Task to carry out ::
All of the records that follow need to be copied word for word, without the pictures.

::: Extracted information :::

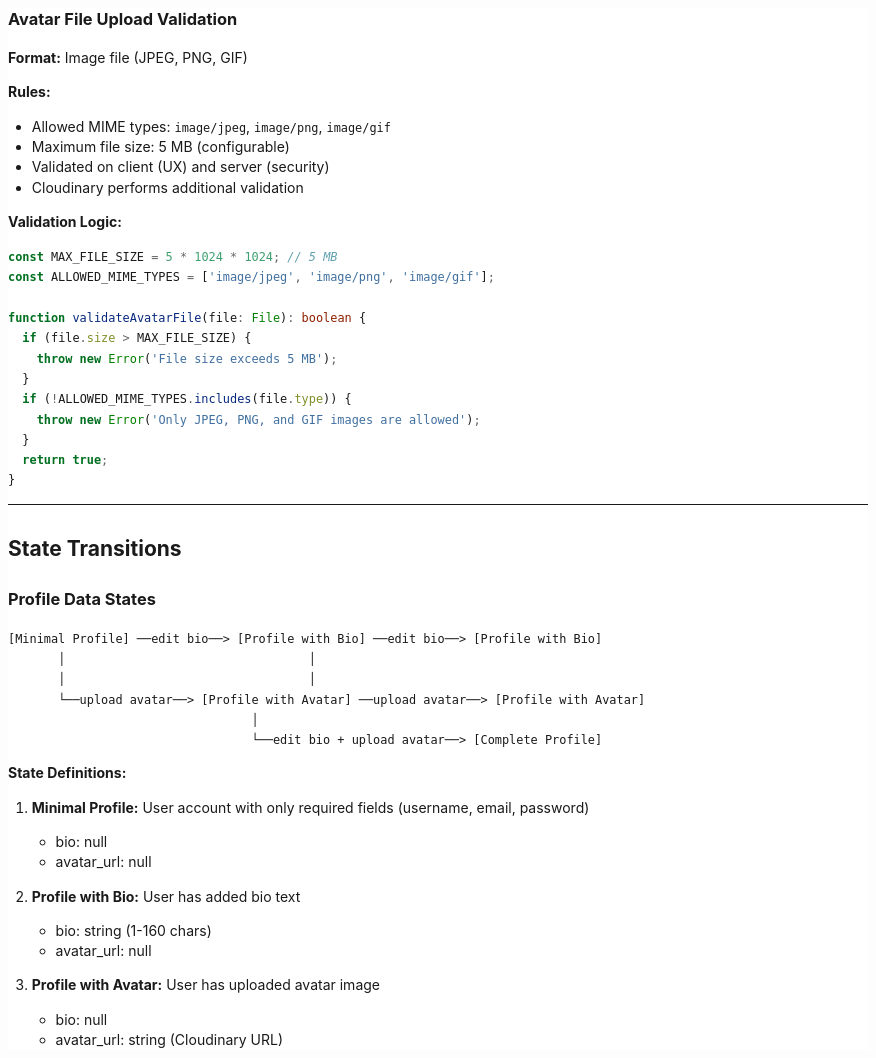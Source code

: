### Avatar File Upload Validation

**Format:** Image file (JPEG, PNG, GIF)

**Rules:**
- Allowed MIME types: `image/jpeg`, `image/png`, `image/gif`
- Maximum file size: 5 MB (configurable)
- Validated on client (UX) and server (security)
- Cloudinary performs additional validation

**Validation Logic:**
```typescript
const MAX_FILE_SIZE = 5 * 1024 * 1024; // 5 MB
const ALLOWED_MIME_TYPES = ['image/jpeg', 'image/png', 'image/gif'];

function validateAvatarFile(file: File): boolean {
  if (file.size > MAX_FILE_SIZE) {
    throw new Error('File size exceeds 5 MB');
  }
  if (!ALLOWED_MIME_TYPES.includes(file.type)) {
    throw new Error('Only JPEG, PNG, and GIF images are allowed');
  }
  return true;
}
```

---

## State Transitions

### Profile Data States

```
[Minimal Profile] ──edit bio──> [Profile with Bio] ──edit bio──> [Profile with Bio]
       │                                  │
       │                                  │
       └──upload avatar──> [Profile with Avatar] ──upload avatar──> [Profile with Avatar]
                                  │
                                  └──edit bio + upload avatar──> [Complete Profile]
```

**State Definitions:**

1. **Minimal Profile:** User account with only required fields (username, email, password)
   - bio: null
   - avatar_url: null

2. **Profile with Bio:** User has added bio text
   - bio: string (1-160 chars)
   - avatar_url: null

3. **Profile with Avatar:** User has uploaded avatar image
   - bio: null
   - avatar_url: string (Cloudinary URL)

:::

Answer below ::
Source code

:### Avatar File Upload Validation

**Format:** Image file (JPEG, PNG, GIF)

**Rules:**
- Allowed MIME types: `image/jpeg`, `image/png`, `image/gif`
- Maximum file size: 5 MB (configurable)
- Validated on client (UX) and server (security)
- Cloudinary performs additional validation

**Validation Logic:**
```typescript
const MAX_FILE_SIZE = 5 * 1024 * 1024; // 5 MB
const ALLOWED_MIME_TYPES = ['image/jpeg', 'image/png', 'image/gif'];

function validateAvatarFile(file: File): boolean {
  if (file.size > MAX_FILE_SIZE) {
    throw new Error('File size exceeds 5 MB');
  }
  if (!ALLOWED_MIME_TYPES.includes(file.type)) {
    throw new Error('Only JPEG, PNG, and GIF images are allowed');
  }
  return true;
}
```

---

## State Transitions

### Profile Data States

```
[Minimal Profile] ──edit bio──> [Profile with Bio] ──edit bio──> [Profile with Bio]
       │                                  │
       │                                  │
       └──upload avatar──> [Profile with Avatar] ──upload avatar──> [Profile with Avatar]
                                  │
                                  └──edit bio + upload avatar──> [Complete Profile]
```

**State Definitions:**

1. **Minimal Profile:** User account with only required fields (username, email, password)
   - bio: null
   - avatar_url: null

2. **Profile with Bio:** User has added bio text
   - bio: string (1-160 chars)
   - avatar_url: null

3. **Profile with Avatar:** User has uploaded avatar image
   - bio: null
   - avatar_url: string (Cloudinary URL)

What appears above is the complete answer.